* **Task details**
The answer must consist solely of the lines from the start of the records through the line containing "## Small Examples", restated word for word, with no pictures.

* **Source records**

· · ·

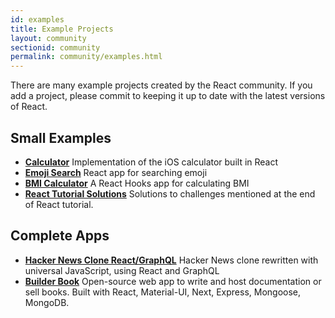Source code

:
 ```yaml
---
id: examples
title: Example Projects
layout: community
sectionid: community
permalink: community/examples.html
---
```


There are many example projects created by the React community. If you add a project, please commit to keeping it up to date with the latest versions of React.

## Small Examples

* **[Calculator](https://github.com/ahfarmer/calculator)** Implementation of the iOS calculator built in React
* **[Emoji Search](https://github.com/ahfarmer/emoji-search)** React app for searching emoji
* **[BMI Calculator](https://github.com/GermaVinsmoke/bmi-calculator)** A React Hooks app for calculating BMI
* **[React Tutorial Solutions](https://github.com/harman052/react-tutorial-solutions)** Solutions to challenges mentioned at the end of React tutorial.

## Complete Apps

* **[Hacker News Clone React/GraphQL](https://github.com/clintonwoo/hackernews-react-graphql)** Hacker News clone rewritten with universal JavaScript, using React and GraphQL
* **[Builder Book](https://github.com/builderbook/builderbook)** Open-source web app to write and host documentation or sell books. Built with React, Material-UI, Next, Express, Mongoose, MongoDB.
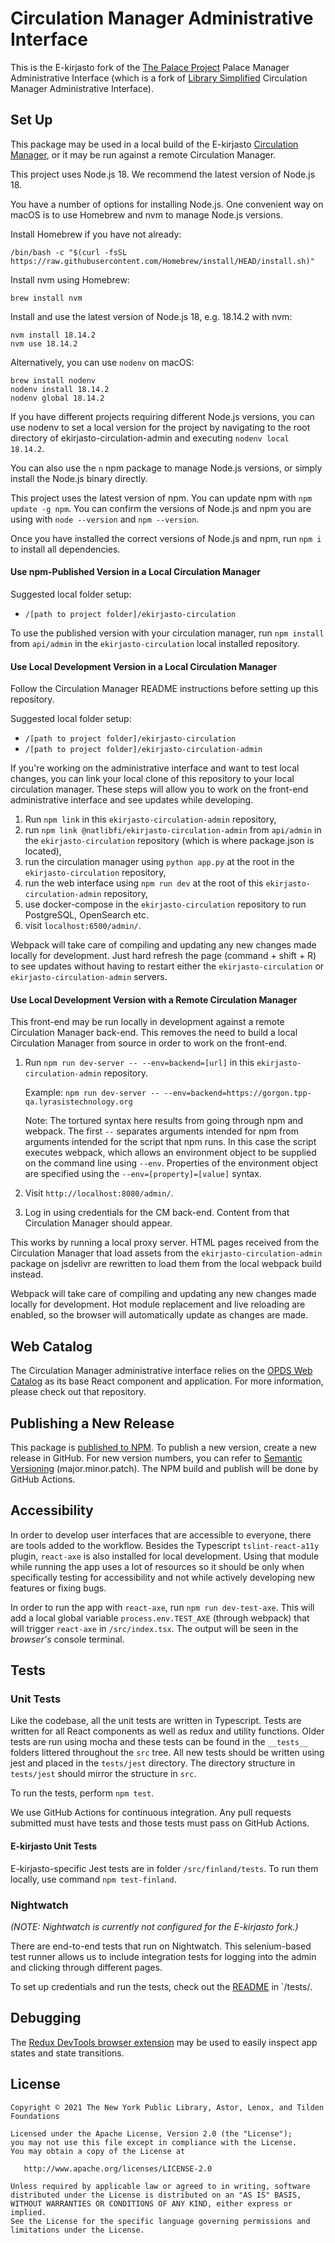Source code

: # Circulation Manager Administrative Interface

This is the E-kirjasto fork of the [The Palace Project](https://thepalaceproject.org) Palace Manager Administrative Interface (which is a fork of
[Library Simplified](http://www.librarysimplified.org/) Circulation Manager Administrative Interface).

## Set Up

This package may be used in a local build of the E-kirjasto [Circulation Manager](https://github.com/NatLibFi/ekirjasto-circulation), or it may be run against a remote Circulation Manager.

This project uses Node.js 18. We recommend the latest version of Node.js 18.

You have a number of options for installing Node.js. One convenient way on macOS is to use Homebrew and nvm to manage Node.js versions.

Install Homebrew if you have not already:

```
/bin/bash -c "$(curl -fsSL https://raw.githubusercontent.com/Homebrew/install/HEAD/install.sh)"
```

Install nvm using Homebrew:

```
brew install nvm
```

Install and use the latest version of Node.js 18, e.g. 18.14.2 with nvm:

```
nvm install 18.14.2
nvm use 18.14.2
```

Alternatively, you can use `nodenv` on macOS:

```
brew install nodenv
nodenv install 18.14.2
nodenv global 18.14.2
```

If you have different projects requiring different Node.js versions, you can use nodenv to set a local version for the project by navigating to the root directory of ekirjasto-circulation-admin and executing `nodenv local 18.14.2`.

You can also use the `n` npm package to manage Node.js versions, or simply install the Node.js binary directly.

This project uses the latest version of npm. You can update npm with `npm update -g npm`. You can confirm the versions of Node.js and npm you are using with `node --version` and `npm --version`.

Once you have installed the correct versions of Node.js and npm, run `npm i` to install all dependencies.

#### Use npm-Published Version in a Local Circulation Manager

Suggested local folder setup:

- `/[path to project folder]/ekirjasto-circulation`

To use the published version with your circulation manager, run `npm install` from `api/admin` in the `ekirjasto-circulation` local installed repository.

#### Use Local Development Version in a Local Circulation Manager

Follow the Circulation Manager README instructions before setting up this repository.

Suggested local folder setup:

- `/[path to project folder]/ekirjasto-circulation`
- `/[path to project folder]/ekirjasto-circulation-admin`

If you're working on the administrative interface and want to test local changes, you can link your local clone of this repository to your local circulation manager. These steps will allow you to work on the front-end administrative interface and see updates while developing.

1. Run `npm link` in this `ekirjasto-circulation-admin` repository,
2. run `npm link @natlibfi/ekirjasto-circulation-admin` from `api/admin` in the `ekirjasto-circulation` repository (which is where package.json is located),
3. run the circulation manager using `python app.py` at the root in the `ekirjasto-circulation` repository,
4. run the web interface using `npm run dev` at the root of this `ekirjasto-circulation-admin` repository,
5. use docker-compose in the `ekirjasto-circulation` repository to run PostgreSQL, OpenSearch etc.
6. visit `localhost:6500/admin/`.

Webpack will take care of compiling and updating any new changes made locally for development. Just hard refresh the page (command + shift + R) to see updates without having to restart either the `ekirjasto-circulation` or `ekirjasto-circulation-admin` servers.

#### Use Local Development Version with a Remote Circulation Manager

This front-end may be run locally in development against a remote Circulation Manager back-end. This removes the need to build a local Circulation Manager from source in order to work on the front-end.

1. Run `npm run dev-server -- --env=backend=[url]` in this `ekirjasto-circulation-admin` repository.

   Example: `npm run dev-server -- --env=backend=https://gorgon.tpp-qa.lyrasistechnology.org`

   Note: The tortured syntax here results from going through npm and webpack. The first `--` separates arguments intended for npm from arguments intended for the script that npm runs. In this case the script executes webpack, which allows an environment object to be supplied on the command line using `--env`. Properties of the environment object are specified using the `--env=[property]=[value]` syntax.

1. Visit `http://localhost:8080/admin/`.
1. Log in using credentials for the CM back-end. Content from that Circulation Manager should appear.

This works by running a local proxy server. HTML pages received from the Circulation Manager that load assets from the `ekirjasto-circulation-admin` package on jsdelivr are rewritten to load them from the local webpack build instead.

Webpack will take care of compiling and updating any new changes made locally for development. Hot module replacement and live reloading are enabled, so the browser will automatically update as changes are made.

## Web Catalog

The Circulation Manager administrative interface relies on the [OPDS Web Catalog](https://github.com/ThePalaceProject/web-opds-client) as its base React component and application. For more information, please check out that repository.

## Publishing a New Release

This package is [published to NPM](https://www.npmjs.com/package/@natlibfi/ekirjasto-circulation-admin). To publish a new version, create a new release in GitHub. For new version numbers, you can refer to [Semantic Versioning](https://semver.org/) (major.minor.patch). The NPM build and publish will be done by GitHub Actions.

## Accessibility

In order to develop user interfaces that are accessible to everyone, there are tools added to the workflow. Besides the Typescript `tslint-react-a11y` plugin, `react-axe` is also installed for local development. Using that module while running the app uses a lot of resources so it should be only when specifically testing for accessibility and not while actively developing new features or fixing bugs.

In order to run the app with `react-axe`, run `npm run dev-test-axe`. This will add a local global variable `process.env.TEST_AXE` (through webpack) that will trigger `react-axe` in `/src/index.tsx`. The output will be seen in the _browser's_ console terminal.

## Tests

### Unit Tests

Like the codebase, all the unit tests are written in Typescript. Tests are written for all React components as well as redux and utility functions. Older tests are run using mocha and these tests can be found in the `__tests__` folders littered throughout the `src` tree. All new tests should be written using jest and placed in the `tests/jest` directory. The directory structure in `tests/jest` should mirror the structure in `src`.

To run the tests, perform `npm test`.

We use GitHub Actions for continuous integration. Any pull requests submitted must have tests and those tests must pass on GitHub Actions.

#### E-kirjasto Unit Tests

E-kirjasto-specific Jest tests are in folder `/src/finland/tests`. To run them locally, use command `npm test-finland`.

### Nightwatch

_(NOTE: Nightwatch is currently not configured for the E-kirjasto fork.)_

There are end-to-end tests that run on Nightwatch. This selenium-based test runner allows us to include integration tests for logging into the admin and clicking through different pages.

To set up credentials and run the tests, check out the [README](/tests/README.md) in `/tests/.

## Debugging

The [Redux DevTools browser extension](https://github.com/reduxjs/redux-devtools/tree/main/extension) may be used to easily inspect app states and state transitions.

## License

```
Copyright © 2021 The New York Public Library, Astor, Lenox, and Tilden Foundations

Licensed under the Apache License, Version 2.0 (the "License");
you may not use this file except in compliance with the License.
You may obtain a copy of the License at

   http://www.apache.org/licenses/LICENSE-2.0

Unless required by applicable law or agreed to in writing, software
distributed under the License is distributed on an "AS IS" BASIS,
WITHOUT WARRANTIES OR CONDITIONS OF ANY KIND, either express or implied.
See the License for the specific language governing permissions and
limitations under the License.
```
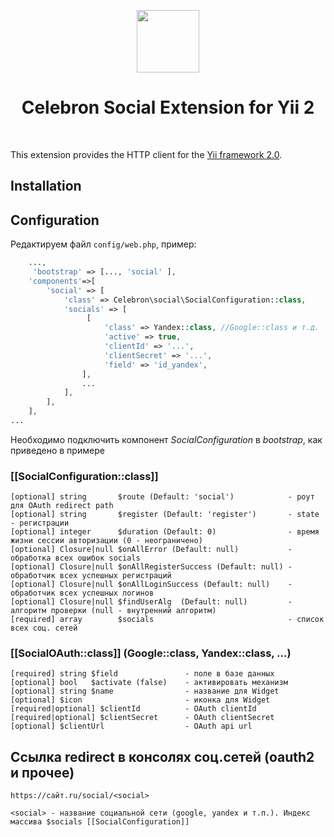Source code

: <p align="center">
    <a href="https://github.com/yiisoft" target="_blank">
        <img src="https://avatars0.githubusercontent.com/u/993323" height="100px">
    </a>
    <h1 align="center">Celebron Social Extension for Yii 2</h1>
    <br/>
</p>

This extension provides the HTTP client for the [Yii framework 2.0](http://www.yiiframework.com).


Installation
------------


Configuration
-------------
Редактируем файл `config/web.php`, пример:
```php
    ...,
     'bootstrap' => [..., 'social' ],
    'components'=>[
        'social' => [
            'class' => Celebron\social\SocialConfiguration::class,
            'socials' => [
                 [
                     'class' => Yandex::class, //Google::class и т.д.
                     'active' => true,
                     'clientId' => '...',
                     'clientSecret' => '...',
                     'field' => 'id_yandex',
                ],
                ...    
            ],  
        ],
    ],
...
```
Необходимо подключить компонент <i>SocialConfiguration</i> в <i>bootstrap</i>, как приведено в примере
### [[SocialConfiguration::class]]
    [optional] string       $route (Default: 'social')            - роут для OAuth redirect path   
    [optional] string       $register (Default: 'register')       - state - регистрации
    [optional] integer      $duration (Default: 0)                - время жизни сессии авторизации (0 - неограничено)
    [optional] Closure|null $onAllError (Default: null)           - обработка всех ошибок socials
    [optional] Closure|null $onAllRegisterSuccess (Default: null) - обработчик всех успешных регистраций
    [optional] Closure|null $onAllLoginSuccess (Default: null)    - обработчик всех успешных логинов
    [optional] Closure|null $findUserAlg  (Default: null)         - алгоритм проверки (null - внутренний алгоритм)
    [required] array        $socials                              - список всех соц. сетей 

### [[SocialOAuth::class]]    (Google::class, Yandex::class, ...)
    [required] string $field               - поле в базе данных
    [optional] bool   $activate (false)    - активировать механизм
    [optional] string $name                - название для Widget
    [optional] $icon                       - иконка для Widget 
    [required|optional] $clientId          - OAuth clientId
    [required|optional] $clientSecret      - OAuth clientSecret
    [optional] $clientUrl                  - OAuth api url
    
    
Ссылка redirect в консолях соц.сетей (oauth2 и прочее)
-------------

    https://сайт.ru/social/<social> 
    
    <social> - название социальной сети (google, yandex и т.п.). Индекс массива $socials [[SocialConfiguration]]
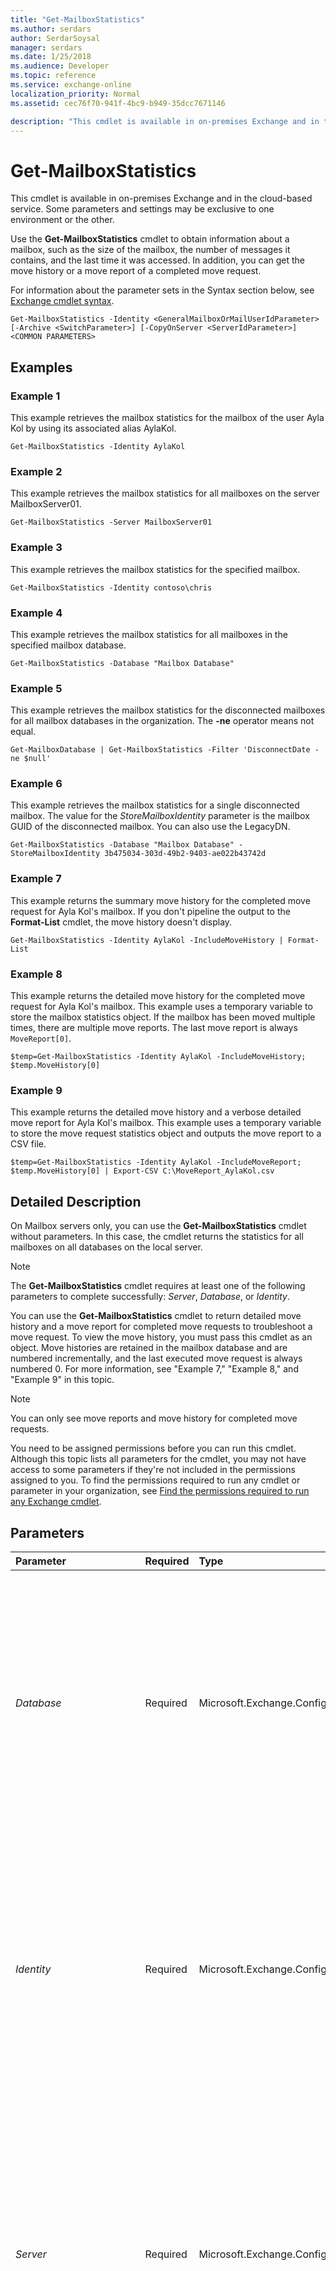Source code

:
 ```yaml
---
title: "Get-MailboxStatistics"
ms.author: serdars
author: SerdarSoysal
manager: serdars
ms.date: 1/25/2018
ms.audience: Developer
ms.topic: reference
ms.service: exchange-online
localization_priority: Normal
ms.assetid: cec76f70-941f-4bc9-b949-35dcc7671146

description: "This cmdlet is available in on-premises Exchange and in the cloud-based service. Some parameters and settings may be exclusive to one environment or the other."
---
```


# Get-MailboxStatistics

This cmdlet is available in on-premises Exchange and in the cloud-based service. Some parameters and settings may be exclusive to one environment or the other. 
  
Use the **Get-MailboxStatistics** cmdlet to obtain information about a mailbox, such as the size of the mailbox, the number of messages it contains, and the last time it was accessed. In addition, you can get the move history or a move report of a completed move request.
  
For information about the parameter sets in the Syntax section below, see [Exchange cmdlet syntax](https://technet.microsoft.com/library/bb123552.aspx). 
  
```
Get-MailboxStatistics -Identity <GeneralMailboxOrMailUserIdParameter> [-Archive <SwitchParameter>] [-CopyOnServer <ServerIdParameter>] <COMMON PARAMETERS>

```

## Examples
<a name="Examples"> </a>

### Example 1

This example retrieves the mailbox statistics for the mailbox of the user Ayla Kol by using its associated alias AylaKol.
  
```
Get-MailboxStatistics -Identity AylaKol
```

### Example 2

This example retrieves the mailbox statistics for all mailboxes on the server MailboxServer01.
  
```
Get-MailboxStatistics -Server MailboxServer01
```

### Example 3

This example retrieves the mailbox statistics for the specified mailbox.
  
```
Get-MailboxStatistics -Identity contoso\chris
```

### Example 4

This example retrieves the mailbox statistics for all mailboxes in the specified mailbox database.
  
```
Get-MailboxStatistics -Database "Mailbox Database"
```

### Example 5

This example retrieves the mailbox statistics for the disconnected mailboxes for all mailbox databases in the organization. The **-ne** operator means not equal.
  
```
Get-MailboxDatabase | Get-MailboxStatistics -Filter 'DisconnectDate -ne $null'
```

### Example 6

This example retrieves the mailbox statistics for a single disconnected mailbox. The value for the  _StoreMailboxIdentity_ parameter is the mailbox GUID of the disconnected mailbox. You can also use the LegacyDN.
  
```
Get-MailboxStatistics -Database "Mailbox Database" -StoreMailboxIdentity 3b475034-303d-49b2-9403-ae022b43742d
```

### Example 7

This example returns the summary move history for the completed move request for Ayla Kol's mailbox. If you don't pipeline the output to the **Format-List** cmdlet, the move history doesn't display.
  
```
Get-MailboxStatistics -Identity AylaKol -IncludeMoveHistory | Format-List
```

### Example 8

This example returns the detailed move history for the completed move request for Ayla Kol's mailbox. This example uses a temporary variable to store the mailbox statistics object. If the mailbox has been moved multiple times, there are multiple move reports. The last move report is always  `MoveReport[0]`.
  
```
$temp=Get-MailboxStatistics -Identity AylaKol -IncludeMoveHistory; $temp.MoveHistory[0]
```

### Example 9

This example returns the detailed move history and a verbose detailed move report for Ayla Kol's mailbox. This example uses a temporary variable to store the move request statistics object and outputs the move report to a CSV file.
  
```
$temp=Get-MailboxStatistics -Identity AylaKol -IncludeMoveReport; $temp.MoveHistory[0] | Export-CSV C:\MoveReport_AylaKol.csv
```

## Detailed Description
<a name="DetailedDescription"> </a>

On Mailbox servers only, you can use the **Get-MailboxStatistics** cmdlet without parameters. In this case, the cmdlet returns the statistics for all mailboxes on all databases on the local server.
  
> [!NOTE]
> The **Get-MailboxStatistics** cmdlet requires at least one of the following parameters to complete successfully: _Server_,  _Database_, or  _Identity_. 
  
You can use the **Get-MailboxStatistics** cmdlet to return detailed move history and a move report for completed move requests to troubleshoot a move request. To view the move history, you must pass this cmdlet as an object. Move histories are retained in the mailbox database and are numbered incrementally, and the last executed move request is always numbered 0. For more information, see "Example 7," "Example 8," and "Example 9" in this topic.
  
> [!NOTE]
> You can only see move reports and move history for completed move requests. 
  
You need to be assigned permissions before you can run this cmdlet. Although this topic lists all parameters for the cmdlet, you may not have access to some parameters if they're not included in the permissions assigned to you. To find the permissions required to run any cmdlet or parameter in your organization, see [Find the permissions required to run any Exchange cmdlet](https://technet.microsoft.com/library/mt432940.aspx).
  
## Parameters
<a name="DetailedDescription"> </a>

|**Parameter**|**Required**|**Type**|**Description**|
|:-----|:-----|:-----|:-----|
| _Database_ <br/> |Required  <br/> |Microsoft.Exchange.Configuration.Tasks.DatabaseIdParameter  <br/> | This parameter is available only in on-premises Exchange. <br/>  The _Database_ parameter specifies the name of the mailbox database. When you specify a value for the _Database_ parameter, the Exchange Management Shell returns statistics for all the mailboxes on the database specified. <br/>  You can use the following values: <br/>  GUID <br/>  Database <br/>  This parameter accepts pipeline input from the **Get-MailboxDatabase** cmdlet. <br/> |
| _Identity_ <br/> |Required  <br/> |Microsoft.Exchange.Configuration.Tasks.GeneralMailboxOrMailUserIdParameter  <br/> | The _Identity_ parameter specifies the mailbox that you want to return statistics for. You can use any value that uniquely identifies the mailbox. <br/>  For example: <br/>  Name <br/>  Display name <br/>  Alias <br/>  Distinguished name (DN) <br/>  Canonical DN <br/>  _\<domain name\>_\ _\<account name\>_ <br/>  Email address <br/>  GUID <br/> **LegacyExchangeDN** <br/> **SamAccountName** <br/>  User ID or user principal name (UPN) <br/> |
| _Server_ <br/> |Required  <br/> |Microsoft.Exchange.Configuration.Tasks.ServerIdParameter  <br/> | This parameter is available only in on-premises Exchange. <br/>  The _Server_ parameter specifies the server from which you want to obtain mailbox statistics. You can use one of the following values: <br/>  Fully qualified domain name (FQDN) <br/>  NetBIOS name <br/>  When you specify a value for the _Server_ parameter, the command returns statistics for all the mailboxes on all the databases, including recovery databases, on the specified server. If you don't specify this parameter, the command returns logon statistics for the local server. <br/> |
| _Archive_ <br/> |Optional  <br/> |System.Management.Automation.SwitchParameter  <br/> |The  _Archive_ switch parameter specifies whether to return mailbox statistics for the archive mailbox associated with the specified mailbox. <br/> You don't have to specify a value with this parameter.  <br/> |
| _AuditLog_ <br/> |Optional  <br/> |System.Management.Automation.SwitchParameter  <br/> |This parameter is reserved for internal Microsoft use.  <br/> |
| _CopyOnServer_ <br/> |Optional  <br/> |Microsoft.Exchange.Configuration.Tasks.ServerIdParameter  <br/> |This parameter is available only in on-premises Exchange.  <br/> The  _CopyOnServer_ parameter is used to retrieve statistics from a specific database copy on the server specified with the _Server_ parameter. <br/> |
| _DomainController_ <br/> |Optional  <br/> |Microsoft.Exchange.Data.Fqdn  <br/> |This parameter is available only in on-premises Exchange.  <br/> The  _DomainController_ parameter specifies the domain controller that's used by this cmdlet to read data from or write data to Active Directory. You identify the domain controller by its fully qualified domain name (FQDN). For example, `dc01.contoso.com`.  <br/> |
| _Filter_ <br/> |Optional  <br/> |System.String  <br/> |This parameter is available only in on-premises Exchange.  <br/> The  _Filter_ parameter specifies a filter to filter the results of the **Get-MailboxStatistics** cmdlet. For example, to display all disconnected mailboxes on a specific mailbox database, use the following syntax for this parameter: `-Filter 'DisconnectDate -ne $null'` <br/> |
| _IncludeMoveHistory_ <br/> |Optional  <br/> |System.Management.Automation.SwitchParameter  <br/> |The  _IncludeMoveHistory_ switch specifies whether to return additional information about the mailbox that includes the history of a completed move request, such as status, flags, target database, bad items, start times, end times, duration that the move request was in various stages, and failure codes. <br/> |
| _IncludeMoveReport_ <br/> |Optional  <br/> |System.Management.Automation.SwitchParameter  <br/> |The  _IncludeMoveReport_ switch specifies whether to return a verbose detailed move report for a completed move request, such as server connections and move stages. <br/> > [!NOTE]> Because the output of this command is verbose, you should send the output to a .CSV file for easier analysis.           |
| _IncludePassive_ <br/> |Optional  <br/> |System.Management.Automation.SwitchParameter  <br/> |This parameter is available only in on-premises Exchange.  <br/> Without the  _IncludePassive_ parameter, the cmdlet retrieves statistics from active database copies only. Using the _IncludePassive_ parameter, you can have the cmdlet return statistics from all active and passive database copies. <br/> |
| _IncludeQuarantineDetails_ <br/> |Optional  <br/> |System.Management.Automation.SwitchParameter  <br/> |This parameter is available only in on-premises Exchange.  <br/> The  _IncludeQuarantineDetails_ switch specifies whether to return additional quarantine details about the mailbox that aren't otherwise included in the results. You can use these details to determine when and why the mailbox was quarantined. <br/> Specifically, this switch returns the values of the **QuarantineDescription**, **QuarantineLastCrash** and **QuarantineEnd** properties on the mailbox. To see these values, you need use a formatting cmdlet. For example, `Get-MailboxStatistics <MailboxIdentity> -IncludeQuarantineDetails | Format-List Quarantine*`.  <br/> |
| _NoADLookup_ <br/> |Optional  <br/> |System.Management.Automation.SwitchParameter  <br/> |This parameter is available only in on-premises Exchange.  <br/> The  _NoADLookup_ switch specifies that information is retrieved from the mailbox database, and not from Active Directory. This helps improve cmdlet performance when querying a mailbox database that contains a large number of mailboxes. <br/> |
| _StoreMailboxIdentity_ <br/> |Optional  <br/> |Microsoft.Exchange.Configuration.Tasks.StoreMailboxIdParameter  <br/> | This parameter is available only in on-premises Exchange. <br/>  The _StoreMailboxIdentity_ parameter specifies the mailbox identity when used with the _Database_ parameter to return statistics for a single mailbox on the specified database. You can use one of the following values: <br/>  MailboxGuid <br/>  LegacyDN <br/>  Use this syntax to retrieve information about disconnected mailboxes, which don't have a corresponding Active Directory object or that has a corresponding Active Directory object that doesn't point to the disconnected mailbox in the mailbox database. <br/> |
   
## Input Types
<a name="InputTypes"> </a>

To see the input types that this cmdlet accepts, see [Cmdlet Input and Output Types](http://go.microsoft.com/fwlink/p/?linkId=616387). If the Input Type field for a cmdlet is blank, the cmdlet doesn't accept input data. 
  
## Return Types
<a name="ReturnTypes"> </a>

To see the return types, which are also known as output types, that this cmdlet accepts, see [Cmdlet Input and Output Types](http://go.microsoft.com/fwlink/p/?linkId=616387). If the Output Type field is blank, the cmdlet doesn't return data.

· · ·

* **Solution to the problem**
Source code

:
 ```yaml
---
id: examples
title: Example Projects
layout: community
sectionid: community
permalink: community/examples.html
---
```


There are many example projects created by the React community. If you add a project, please commit to keeping it up to date with the latest versions of React.

## Small Examples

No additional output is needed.